Task:
Print the records below exactly, starting at the first line and stopping after the line that contains "m/n\rceil$ or $\lceil". Leave out any pictures.

Data listing:

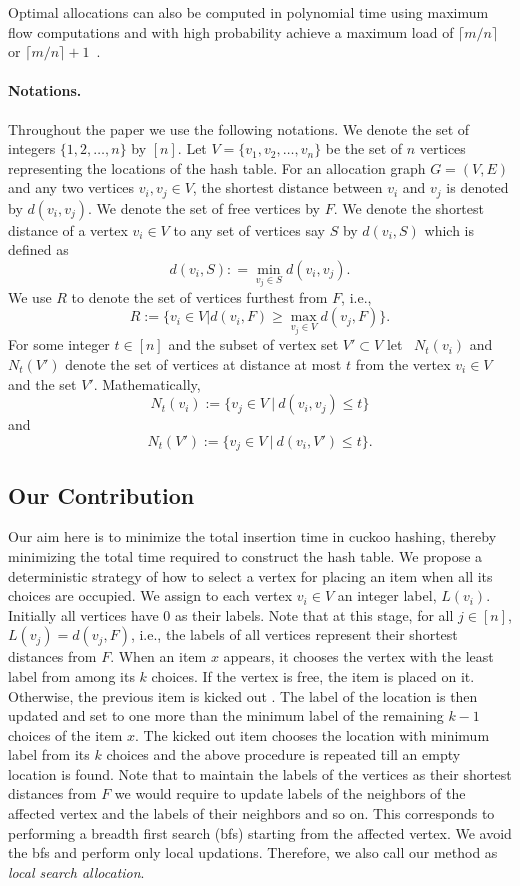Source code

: \noindent Optimal allocations can also
be computed in polynomial time using maximum 
flow computations and with high probability achieve a maximum load of 
$\lceil m/n\rceil$ or $\lceil m/n\rceil +1$~\cite{sek99}. 

\paragraph{Notations.} Throughout the paper we use the following notations. We denote the set of integers $\{1,2,\ldots, n\}$ by $[n]$. Let $V=\{v_1,v_2,\ldots, v_n\}$ be the set of $n$ vertices representing the locations of the hash table. For an allocation graph $G=(V,E)$ and any two vertices $v_i,v_j\in V$, the shortest distance between $v_i$ and $v_j$ is denoted by $d(v_i,v_j).$  We denote the set of free vertices by $F$. We denote the shortest distance of a vertex $v_i\in V$ to any set of vertices say $S$ by $d(v_i,S)$ which is defined as \[d(v_i,S): = \min_{v_j\in S} d(v_i,v_j).\] We use $R$ to denote the set of vertices furthest from $F$, i.e.,
\[   R:= \{ v_i\in V |d(v_i, F ) \ge \max_{ v_j \in V} d(v_j,F)\}.
\]
For some integer $t\in[n]$ and the subset of vertex set $V' \subset V$ let ~$N_{t}(v_i)$ and $N_{t}(V')$ denote the set of vertices at distance at most $t$ from the vertex $v_i \in V$ and the set $V'$. Mathematically,
\[ N_{t}(v_i) := \{ v_j \in V~| ~d(v_i,v_j) \le t  \} \]
and 
\[ N_{t}(V') := \{ v_j \in V~| ~d(v_i,V') \le t  \} .\]
\subsection{Our Contribution}
Our aim here is to minimize the total insertion time in cuckoo hashing, thereby minimizing the total time required to construct the hash table. We propose a deterministic strategy of how to select a vertex for placing an item when all its choices are occupied.
We assign to each vertex $v_i\in V$ an integer label, $L(v_i)$. Initially all vertices have $0$ as their labels. Note that at this stage, for all  $j\in [n]$, $L(v_j) =d(v_j,F)$, i.e., the labels of all vertices represent their shortest distances from $F$. When an item $x$ appears, it chooses the vertex with the least label from among its $k$ choices. If the vertex is free, the item is placed on it. Otherwise, the previous item is kicked out . The label of the location is then updated and set to one more than the minimum label of the remaining $k-1$ choices of the item $x$. The kicked out item chooses the location with minimum label from its $k$ choices and the above procedure is repeated till an empty location is found. 
Note that to maintain the labels of the vertices as their shortest distances from $F$ we would require to update labels of the neighbors of the affected vertex and the labels of their neighbors and so on. This corresponds to performing a breadth first search (bfs) starting from the affected vertex. We avoid the bfs and perform only local updations. Therefore, we also call our method as \emph{local search allocation}. 

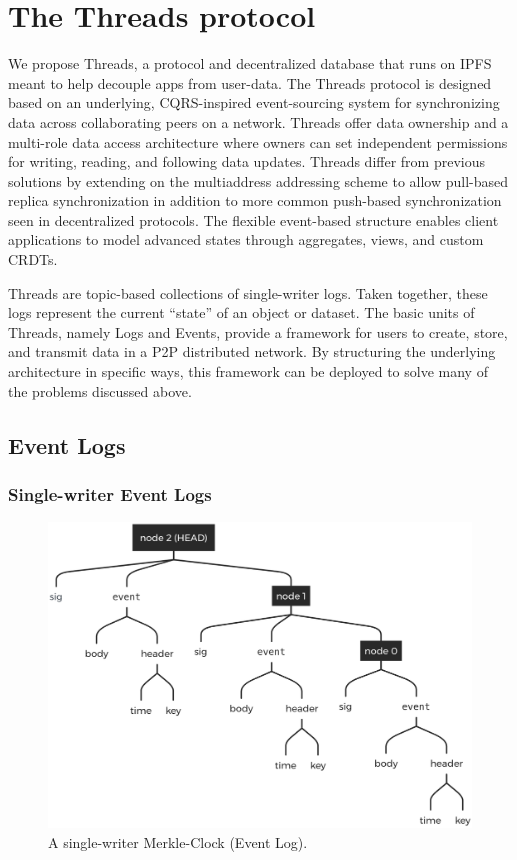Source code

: \documentclass{textile}
\begin{document}
\section{The Threads protocol}\label{sec:ThreadsProtocol}

We propose Threads, a protocol and decentralized database that runs on IPFS meant to help decouple apps from user-data. The Threads protocol is designed based on an underlying, CQRS-inspired event-sourcing system for synchronizing data across collaborating peers on a network. Threads offer data ownership and a multi-role data access architecture where owners can set independent permissions for writing, reading, and following data updates. Threads differ from previous solutions by extending on the multiaddress addressing scheme to allow pull-based replica synchronization in addition to more common push-based synchronization seen in decentralized protocols. The flexible event-based structure enables client applications to model advanced states through aggregates, views, and custom CRDTs.

Threads are topic-based collections of single-writer logs. Taken together, these logs represent the current ``state'' of an object or dataset. The basic units of Threads, namely Logs and Events, provide a framework for users to create, store, and transmit data in a P2P distributed network. By structuring the underlying architecture in specific ways, this framework can be deployed to solve many of the problems discussed above.

\subsection{ Event Logs}

\subsubsection{Single-writer Event Logs}

\begin{figure}[!b]
  \includegraphics[width=\linewidth]{figures/Event_Log.png}
  \caption{A single-writer Merkle-Clock (Event Log).}
  \label{fig:EventLog}
\end{figure}
\end{document}
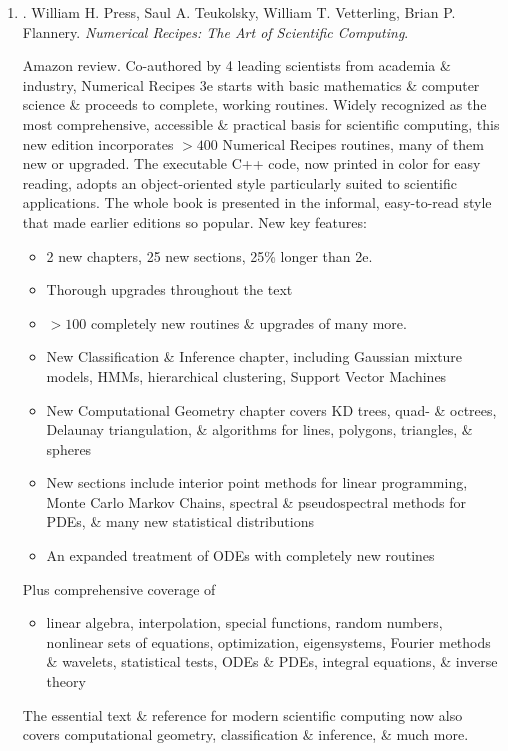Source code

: \documentclass{article}
\begin{document}
\begin{enumerate}
	\item \cite{Press_Teukolsky_Vetterling_Flannery_recipe_C++}. {\sc William H. Press, Saul A. Teukolsky, William T. Vetterling, Brian P. Flannery}. {\it Numerical Recipes: The Art of Scientific Computing}. {}
	
	{\sf Amazon review.} Co-authored by 4 leading scientists from academia \& industry, Numerical Recipes 3e starts with basic mathematics \& computer science \& proceeds to complete, working routines. Widely recognized as the most comprehensive, accessible \& practical basis for scientific computing, this new edition incorporates $> 400$ Numerical Recipes routines, many of them new or upgraded. The executable C++ code, now printed in color for easy reading, adopts an object-oriented style particularly suited to scientific applications. The whole book is presented in the informal, easy-to-read style that made earlier editions so popular. New key features:
	\begin{itemize}
		\item 2 new chapters, 25 new sections, 25\% longer than 2e.
		\item Thorough upgrades throughout the text
		\item $> 100$ completely new routines \& upgrades of many more.
		\item New Classification \& Inference chapter, including Gaussian mixture models, HMMs, hierarchical clustering, Support Vector Machines
		\item New Computational Geometry chapter covers KD trees, quad- \& octrees, Delaunay triangulation, \& algorithms for lines, polygons, triangles, \& spheres
		\item New sections include interior point methods for linear programming, Monte Carlo Markov Chains, spectral \& pseudospectral methods for PDEs, \& many new statistical distributions
		\item An expanded treatment of ODEs with completely new routines
	\end{itemize}
	Plus comprehensive coverage of
	\begin{itemize}
		\item linear algebra, interpolation, special functions, random numbers, nonlinear sets of equations, optimization, eigensystems, Fourier methods \& wavelets, statistical tests, ODEs \& PDEs, integral equations, \& inverse theory
	\end{itemize}
	The essential text \& reference for modern scientific computing now also covers computational geometry, classification \& inference, \& much more.
	

\end{enumerate}
\end{document}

Task answer:
Source code

: \noindent Optimal allocations can also
be computed in polynomial time using maximum 
flow computations and with high probability achieve a maximum load of 
$\lceil m/n\rceil$ or $\lceil m/n\rceil +1$~\cite{sek99}. 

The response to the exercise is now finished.